Sanctuaries | Teen Ink

Sanctuaries

July 26, 2008
By Anonymous

“I think it’s dangerous to not have some temporary escape. Those who concentrate only on reality find it an ugly place… Everyone has their own reality or sanctuary… What’s your sanctuary?” I sat there stunned, staring at the page in the spiral Miriam, my best friend, left in my purse the night before. Her completely true words, mixed in with pictures of different bands, song lyrics, and drawings, hit me hard. I couldn’t even put into words what I was thinking at first. I continued to stare at the page and tried to process what it really meant.

Suddenly pulled out of my thoughts by my ringing cell phone, I answered with a rather distant voice, “Hello?”

“Hey,” I heard my boyfriend’s voice in return.

“Hey, Adam,” I barely heard myself reply. “How are you?”

“I’m fine, but how are you? You sound pretty distant. You ok?”

I shook my head to clear it, willing myself to pay attention. “Oh, I’m fine, just thinking,” I answered, dreading the words I knew were coming.
“’Bout what?”

He laughed slightly at my sigh, and I decided I didn’t really have a reason not to tell him. “Well, just something Miriam wrote in her spiral that caught my attention. It’s nothing, really.”

I knew that answer wouldn’t satisfy him, and as if to prove my point, he promptly asked, “What is it? What did she write?”

I read to him exactly what Miriam had written and waited for his reaction. After a moment, choosing his words carefully, he asked simply, “What about it are you thinking about, exactly?”

I tried to find the best words, then realized the best wording was staring right at me. “What’s my sanctuary, Adam? What’s my temporary escape? I’m not exactly sure, and that may explain my minor depression of late.”

There proceeded to be a long pause. I stroked the smooth, plain, black cover of Miriam’s spiral with one hand, while sitting on my unmade bed. With the other hand, I played with my red bedspread and wondered what Adam could be thinking. Maybe he would come up with some brilliant answer for me.

Like he could read my mind, he suddenly broke the silence with, “You know I can’t answer that for you, right?”

“Yeah, I know,” I sighed, launching us into another long silence. This time I got up from my bed and rummaged through my black and white circles purse for my poetry book. I rubbed the bumpy, blue cover, wishing I had the words to express my thoughts.

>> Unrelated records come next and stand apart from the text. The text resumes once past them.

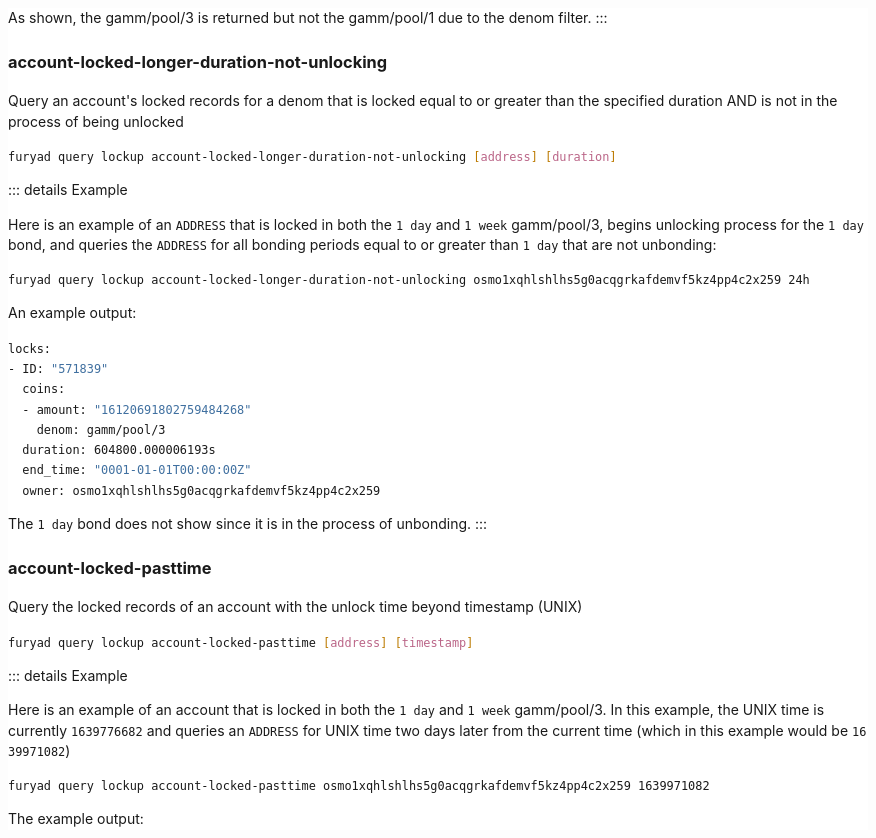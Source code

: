 As shown, the gamm/pool/3 is returned but not the gamm/pool/1 due to the denom filter.
:::


### account-locked-longer-duration-not-unlocking

Query an account's locked records for a denom that is locked equal to or greater than the specified duration AND is not in the process of being unlocked

```sh
furyad query lockup account-locked-longer-duration-not-unlocking [address] [duration]
```

::: details Example

Here is an example of an `ADDRESS` that is locked in both the `1 day` and `1 week` gamm/pool/3, begins unlocking process for the `1 day` bond, and queries the `ADDRESS` for all bonding periods equal to or greater than `1 day` that are not unbonding:

```bash
furyad query lockup account-locked-longer-duration-not-unlocking osmo1xqhlshlhs5g0acqgrkafdemvf5kz4pp4c2x259 24h
```

An example output:

```bash
locks:
- ID: "571839"
  coins:
  - amount: "16120691802759484268"
    denom: gamm/pool/3
  duration: 604800.000006193s
  end_time: "0001-01-01T00:00:00Z"
  owner: osmo1xqhlshlhs5g0acqgrkafdemvf5kz4pp4c2x259
```

The `1 day` bond does not show since it is in the process of unbonding.
:::


### account-locked-pasttime

Query the locked records of an account with the unlock time beyond timestamp (UNIX)

```bash
furyad query lockup account-locked-pasttime [address] [timestamp]
```

::: details Example

Here is an example of an account that is locked in both the `1 day` and `1 week` gamm/pool/3. In this example, the UNIX time is currently `1639776682` and queries an `ADDRESS` for UNIX time two days later from the current time (which in this example would be `1639971082`)

```bash
furyad query lockup account-locked-pasttime osmo1xqhlshlhs5g0acqgrkafdemvf5kz4pp4c2x259 1639971082
```

The example output:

Lacking anything else to say on the subject, we began talking about our day at school and did not again mention sanctuaries. It stayed on my mind, but I got nowhere new in my thought process. By the time I hung up with Adam, I had to take my shower and get ready to go to sleep.

During my shower, I thought long and hard about what my sanctuary could be. I knew I had to have one, or else I’d be in a mental institution by now. Reality is indeed an ugly place. “So what could it be?” I asked myself aloud. My first guess would be my friends. I talk to them and they make me laugh whenever I’m upset about anything. But my second thought jumped to books. Quite literally, I use them to temporarily escape from life. Each one I see as a new reality to explore. I finally settled for “books” as my answer as I stepped out of the shower and proceeded with my usual routine, but something just didn’t feel right about that answer. I felt as if I were missing some information, some elusive thought that would answer my question without a doubt.

Dressed in my blue and green striped pajama bottoms and my black, baggy, Navy t-shirt, I sat down on my bed, picking up my poetry book still lying there. My immediate desire became to write a poem to help me think through all the thoughts twirling fast circles inside my head, but I couldn’t find the words. I settled instead for writing a type of journal entry in a composition book I had lying around.

In the middle of one of my sentences, a new thought occurred to me. “What did I want to do just now because something’s bothering me?” I muttered out loud. “What am I doing right now?” “I’m writing,” I answered myself in a mild state of shock.

Words.

Words are my sanctuary. I use them to my advantage in different ways, but to reach the same goal: dealing with reality. I like to read when I’m upset because it feels like this reality disappears and doesn’t exist anymore. I’m in another world and all my problems are those of the main character. I like to write poetry to express my feelings or help me think through something. Writing poetry or similar things helps me organize my thoughts. And, I like to write things completely new; I like to create my own realities, thus escaping from this one. No matter how I use them, I use words to escape from and deal with this ugly, messed up place called reality.